Ce que l’on sent trop n’est pas trop toujours ce que l’on exprime le mieux, et je ne puis parler aussi dignement que je l’aurais désiré du défenseur de Louis XVI. L’alliance qui unissait ma famille à la sienne me procurait souvent le bonheur d’approcher de lui. Il me semblait que je devenais plus fort et plus libre en présence de cet homme vertueux qui, au milieu de la corruption des cours, avait su conserver dans un rang élevé l’intégrité du cœur et le courage du patriote. Je me rappellerai longtemps la dernière entrevue que j’eus avec lui. C’était un matin ; je le trouvai par hasard seul chez sa petite-fille. Il se mit à me parler de Rousseau avec une émotion que je ne partageais que trop. Je n’oublierai jamais le vénérable vieillard voulant bien condescendre à me donner des conseils, et me disant : « J’ai tort de vous entretenir de ces choses-là ; je devrais plutôt vous engager à modérer cette chaleur d’âme qui a fait tant de mal à votre ami (J. S.).

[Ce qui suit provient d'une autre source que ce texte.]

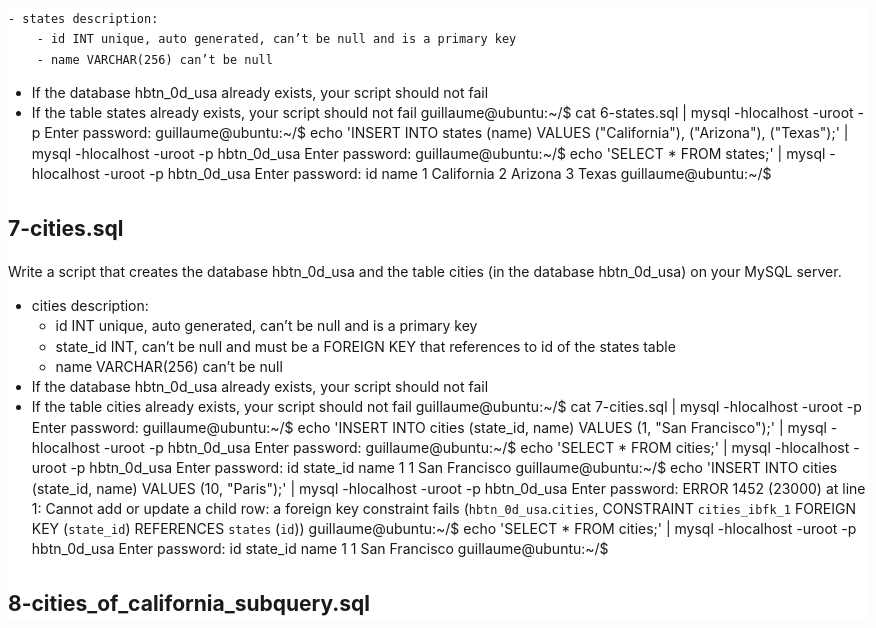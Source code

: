 	- states description:
		- id INT unique, auto generated, can’t be null and is a primary key
		- name VARCHAR(256) can’t be null
- If the database hbtn_0d_usa already exists, your script should not fail
- If the table states already exists, your script should not fail
	guillaume@ubuntu:~/$ cat 6-states.sql | mysql -hlocalhost -uroot -p
	Enter password: 
	guillaume@ubuntu:~/$ echo 'INSERT INTO states (name) VALUES ("California"), ("Arizona"), ("Texas");' | mysql -hlocalhost -uroot -p hbtn_0d_usa
	Enter password: 
	guillaume@ubuntu:~/$ echo 'SELECT * FROM states;' | mysql -hlocalhost -uroot -p hbtn_0d_usa
	Enter password: 
	id  name
	1   California
	2   Arizona
	3   Texas
	guillaume@ubuntu:~/$ 

## 7-cities.sql

Write a script that creates the database hbtn_0d_usa and the table cities (in the database hbtn_0d_usa) on your MySQL server.

- cities description:
	- id INT unique, auto generated, can’t be null and is a primary key
	- state_id INT, can’t be null and must be a FOREIGN KEY that references to id of the states table
	- name VARCHAR(256) can’t be null
- If the database hbtn_0d_usa already exists, your script should not fail
- If the table cities already exists, your script should not fail
	guillaume@ubuntu:~/$ cat 7-cities.sql | mysql -hlocalhost -uroot -p
	Enter password: 
	guillaume@ubuntu:~/$ echo 'INSERT INTO cities (state_id, name) VALUES (1, "San Francisco");' | mysql -hlocalhost -uroot -p hbtn_0d_usa
	Enter password: 
	guillaume@ubuntu:~/$ echo 'SELECT * FROM cities;' | mysql -hlocalhost -uroot -p hbtn_0d_usa
	Enter password: 
	id  state_id    name
	1   1   San Francisco
	guillaume@ubuntu:~/$ echo 'INSERT INTO cities (state_id, name) VALUES (10, "Paris");' | mysql -hlocalhost -uroot -p hbtn_0d_usa
	Enter password: 
	ERROR 1452 (23000) at line 1: Cannot add or update a child row: a foreign key constraint fails (`hbtn_0d_usa`.`cities`, CONSTRAINT `cities_ibfk_1` FOREIGN KEY (`state_id`) REFERENCES `states` (`id`))
	guillaume@ubuntu:~/$ echo 'SELECT * FROM cities;' | mysql -hlocalhost -uroot -p hbtn_0d_usa
	Enter password: 
	id  state_id    name
	1   1   San Francisco
	guillaume@ubuntu:~/$

## 8-cities_of_california_subquery.sql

J’ai été comme vous, l’injustice me révoltait ; j’ai fait autant de bien que j’ai pu, sans compter sur la reconnaissance des hommes. Vous êtes jeune, vous verrez bien des choses ; moi j’ai peu de temps à vivre. » Je supprime ce que l’épanchement d’une conversation intime et l’indulgence de son caractère lui faisait alors ajouter. De toutes ses prédictions une seule s’est accomplie, je ne suis rien, et il n’est plus. Le déchire-

  1. Au mois de février 1793, Joseph de Maistre, envoyant à Mallet du Pan le manuscrit de son Adresse à la Convention nationale, lui écrivait : « Combien il m’en a coûté d’adresser la parole à cette Convention française ! À chaque instant, je croyais me souiller en lui parlant et je l’ai perdue de vue autant qu’il m’a été possible, vous l’apercevrez en me lisant. Depuis le grand crime, toute ma philosophie m’abandonne. ». — Lettre inédite, publiée par M. François Descostes, dans son ouvrage sur Joseph de Maistre pendant la Révolution.